Patients in Group B had an overall response rate of 15%. The four responding patients had partial response and 13 additional patients (50%) had stable disease at 8 weeks. Patients in Group C had an overall response rate of 13%, including one complete response and five partial responses. Twenty additional patients (44%) had stable disease.
Patients in Group C had a median progression-free survival of 3.6 months and a median overall survival of 11.8 months from cross-over.
The researchers also explored whether those patients with a longer benefit from initial BRAF inhibition had a better response from subsequent combination therapy.
“We found that patients who had previously benefited for an extended interval on a BRAF inhibitor in turn benefited more from the combination,” Johnson said.
In Group C, 22 patients were considered to have rapid resistance (resistance < 6 months from beginning dabrafenib monotherapy) and 23 patients had delayed resistance (resistance ≥ 6 after initiation). Patients with rapid resistance had an overall response rate of 0% and a median progression-free survival of 1.8 months compared with an overall response rate of 26% and a progression-free survival of 3.9 months in the delayed-resistance group.
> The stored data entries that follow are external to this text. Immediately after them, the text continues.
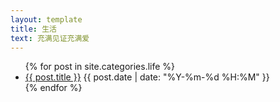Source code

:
 ```yaml
---
layout: template
title: 生活
text: 充满见证充满爱
---
```

<ul>
	{% for post in site.categories.life %}
	<li>
	<a href="{{ site.baseurl }}{{ post.url }}">{{ post.title }}</a>
	{{ post.date | date: "%Y-%m-%d %H:%M" }}
	</li>
	{% endfor %}
</ul>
“This study shows that dabrafenib and trametinib should not necessarily be given to every patient who develops disease progression on a single agent BRAF inhibitor,” Johnson said. “However, patients who are on treatment for greater than 6 months have the chance to have a real benefit from this FDA-approved combination. In this setting, this combination can be considered as an active treatment option.”